Docteur Roc

 

Source : Le Chamanisme et les techniques archaïques de l’extase par Mircea Eliade, éditions Payot, collection Bibliothèque historique Payot.

Arrivé auprès d’un malade, le chaman s’efforce tout d’abord de découvrir la cause de la maladie. On distingue deux principaux types de maladies : celles qui résultent de l’introduction d’un objet pathogène et celles qui résultent de la « perte de l’âme. »

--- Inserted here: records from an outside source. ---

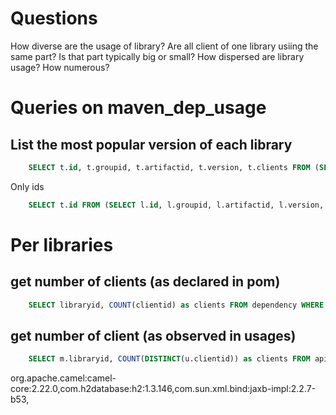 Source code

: # Questions

How diverse are the usage of library? Are all client of one library usiing the same part? Is that part typically big or small?
How dispersed are library usage? How numerous?


# Queries on maven_dep_usage

## List the most popular version of each library

```sql
	SELECT t.id, t.groupid, t.artifactid, t.version, t.clients FROM (SELECT l.id, l.groupid, l.artifactid, l.version, COUNT(d.clientid) as clients FROM library as l JOIN dependency as d ON l.id=d.libraryid GROUP BY l.id ORDER BY clients DESC) as t GROUP BY t.groupid, t.artifactid
```
Only ids
```sql
	SELECT t.id FROM (SELECT l.id, l.groupid, l.artifactid, l.version, COUNT(d.clientid) as clients FROM library as l JOIN dependency as d ON l.id=d.libraryid GROUP BY l.id ORDER BY clients DESC) as t GROUP BY t.groupid, t.artifactid
```

# Per libraries

## get number of clients (as declared in pom)

```sql
	SELECT libraryid, COUNT(clientid) as clients FROM dependency WHERE libraryid=? GROUP BY libraryid
```

## get number of client (as observed in usages)

```sql
	SELECT m.libraryid, COUNT(DISTINCT(u.clientid)) as clients FROM api_usage as u JOIN api_member as m ON u.apimemberid=m.libraryid WHERE m.libraryid=? GROUP BY m.libraryid 
```


org.apache.camel:camel-core:2.22.0,com.h2database:h2:1.3.146,com.sun.xml.bind:jaxb-impl:2.2.7-b53,
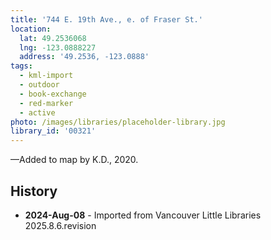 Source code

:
 ```yaml
---
title: '744 E. 19th Ave., e. of Fraser St.'
location:
  lat: 49.2536068
  lng: -123.0888227
  address: '49.2536, -123.0888'
tags:
  - kml-import
  - outdoor
  - book-exchange
  - red-marker
  - active
photo: /images/libraries/placeholder-library.jpg
library_id: '00321'
---
```

—Added to map by K.D., 2020.

## History
- **2024-Aug-08** - Imported from Vancouver Little Libraries 2025.8.6.revision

Le traitement diffère d’une hypothèse à l’autre : dans le premier cas, il s’agit d’expulser l’agent du mal, dans le second, de trouver et de réintégrer l’âme fugitive du malade. Dans ce dernier cas, le chaman s’impose sans conteste car lui seul peut voir et capturer les âmes. Dans les sociétés qui comptent, en dehors des chamans, des medecine men, et des guérisseurs, ces derniers peuvent bien traiter certaines maladies, mais la « perte de l’âme » est toujours réservée aux chamans.

Dans le cas d’une maladie provoquée par l’introduction d’un objet magique perturbateur, c’est toujours grâce à ses capacités extatiques, et non pas par un raisonnement ressortissant à la science profane, que le chaman arrive à diagnostiquer la cause ; il dispose en effet de nombreux esprits auxiliaires qui cherchent pour lui la cause de la maladie, et la séance implique l’évocation de ces esprits.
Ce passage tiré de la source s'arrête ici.